S’il y a un roman qui parait encore d’actualité, c’est La Chorale des mouches. Un livre, dont l’écrivain est poète et critique littéraire avant d’embrasser agréablement la narration. Un livre qui est entré dans les classiques du roman francophone plus tôt que prévu.

Bientôt deux décennies après les Conférences nationales, l’Afrique continue à se désenchanter. Les séquelles des partis uniques sont encore perceptibles. Et dans son roman, Mukala Kadima Nzuji (1), avec une verve qui étonne les amateurs du roman, rappelle l’Afrique des dictateurs, à travers l’histoire de Oré Olé, président d’un pays imaginaire, le Kulâh. Une conférence nationale que l’auteur qualifie de « chorale de mouches », et n’a pas pu permettre au pays l’éclosion de la démocratie comme le souhaitaient ses « larges masses populaires ». La Chorale des mouches se présente comme un triptyque qui met en relief trois axes diégétiques : le récit autobiographique de Samuel-Joseph Tchebwa alias Sammy-Jo dans lequel s’imbrique le règne dictatorial du président Oré-Olé et les aventures de Ben, le cousin de Samy-Jo. Trois destins, trois « histoires » qui reflètent le sociopolitique des pays africains d’avant les Conférences nationales marqués par la corruption, le sexe, la gabegie. Et tous ces maux ont empêché les « soleils des indépendances » de briller au sud du Sahara. Et La Chorale des mouches peut être classé parmi les « romans du désenchantement » dont Jacques Chevrier parle dans Littérature nègre.
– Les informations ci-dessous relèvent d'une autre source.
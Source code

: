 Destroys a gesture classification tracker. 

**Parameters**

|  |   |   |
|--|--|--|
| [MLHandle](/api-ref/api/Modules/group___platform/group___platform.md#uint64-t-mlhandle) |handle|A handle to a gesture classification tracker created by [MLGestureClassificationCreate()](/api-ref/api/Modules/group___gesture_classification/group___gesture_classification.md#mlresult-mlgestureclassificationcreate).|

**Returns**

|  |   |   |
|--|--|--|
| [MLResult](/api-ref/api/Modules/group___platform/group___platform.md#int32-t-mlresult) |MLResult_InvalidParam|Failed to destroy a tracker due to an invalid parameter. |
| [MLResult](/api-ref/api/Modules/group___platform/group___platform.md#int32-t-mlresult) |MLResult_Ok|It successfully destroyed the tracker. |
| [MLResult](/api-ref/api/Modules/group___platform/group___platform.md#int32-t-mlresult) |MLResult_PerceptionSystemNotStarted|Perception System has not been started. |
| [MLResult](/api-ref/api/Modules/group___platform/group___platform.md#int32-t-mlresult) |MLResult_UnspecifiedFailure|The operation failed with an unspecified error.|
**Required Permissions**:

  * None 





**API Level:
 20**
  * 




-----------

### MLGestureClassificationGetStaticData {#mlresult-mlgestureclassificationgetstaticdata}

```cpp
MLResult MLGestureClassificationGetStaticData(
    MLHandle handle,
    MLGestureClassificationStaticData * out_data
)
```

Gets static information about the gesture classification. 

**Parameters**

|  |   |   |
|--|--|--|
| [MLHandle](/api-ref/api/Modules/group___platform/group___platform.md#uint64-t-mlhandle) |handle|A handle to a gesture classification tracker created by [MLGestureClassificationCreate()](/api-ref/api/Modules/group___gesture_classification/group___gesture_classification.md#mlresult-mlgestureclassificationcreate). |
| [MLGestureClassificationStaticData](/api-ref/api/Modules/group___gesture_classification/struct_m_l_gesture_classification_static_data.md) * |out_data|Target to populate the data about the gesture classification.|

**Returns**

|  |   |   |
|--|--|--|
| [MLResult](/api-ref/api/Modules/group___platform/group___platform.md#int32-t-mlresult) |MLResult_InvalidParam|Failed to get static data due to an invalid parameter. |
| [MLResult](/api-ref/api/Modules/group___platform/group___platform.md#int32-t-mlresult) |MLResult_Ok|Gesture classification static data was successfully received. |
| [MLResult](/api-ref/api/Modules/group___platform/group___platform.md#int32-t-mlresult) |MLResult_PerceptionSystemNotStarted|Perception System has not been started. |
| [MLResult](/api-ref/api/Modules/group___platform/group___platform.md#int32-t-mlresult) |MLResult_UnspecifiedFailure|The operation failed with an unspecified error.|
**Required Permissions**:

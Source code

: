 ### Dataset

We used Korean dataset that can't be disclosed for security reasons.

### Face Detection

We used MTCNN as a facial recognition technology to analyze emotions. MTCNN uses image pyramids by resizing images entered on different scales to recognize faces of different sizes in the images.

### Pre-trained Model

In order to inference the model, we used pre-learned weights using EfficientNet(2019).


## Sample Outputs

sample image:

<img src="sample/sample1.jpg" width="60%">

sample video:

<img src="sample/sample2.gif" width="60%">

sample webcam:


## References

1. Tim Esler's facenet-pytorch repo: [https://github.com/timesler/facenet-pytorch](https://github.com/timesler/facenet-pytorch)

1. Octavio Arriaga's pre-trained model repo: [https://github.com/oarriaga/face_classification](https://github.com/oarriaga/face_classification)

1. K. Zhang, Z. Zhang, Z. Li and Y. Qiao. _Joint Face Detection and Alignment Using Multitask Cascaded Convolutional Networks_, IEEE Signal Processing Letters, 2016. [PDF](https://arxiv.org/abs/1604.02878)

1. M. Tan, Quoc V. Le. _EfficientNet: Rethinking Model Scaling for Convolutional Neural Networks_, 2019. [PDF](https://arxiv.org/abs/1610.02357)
Ben ou la révolte jusqu’à l’infini

Enfant unique de sa mère, Ben voit son père mourir pour avoir nargué ses oncles qui voulaient lui proposer une autre femme pour « agrandir » sa famille. La disparition de son père déconcerte sa femme qui tombe dans la démence. Récupéré par l’oncle du défunt père, Ben est ramené auprès du clan où vont recommencer ses tribulations dès l’âge de quatre ans. Pour fuir la misère, il tente l’aventure avec un ami (qui deviendra handicapé physique après un accident de travail) qui l’initie au métier de cureur de latrines pour gagner leur vie. Revenu dans la ville dans l’espoir de retrouver son cousin Ben, cadre à la Banque nationale, il est déçu par l’indifférence de ce dernier. Il quitte la ville pour intégrer quelque temps la société des « hommes singes » dans la forêt du pays, des hommes de toutes classes sociales ayant fui la dictature et l’injustice du pouvoir. Sa disparition inquiète son cousin qui se voit interpelé par un cul-de-jatte, lui aussi, soucieux de l’absence prolongée de Ben. Les deux hommes s’allient d’amitié et décident d’aller à la recherche du disparu dans un village où existerait un repaire de malfaiteurs. Dans la société des « hommes singes », Ben échappe miraculeusement à un bombardement de la forêt qui les abrite. Il réapparait quelques années plus tard à travers le personnage de Papa Ambroise qui raconte à Samy-Jo, comment, compromis dans une sale affaire, il a été arrêté, battu par la population et sauvé de justesse par sa tante qui le reconnait facilement aux moments des faits.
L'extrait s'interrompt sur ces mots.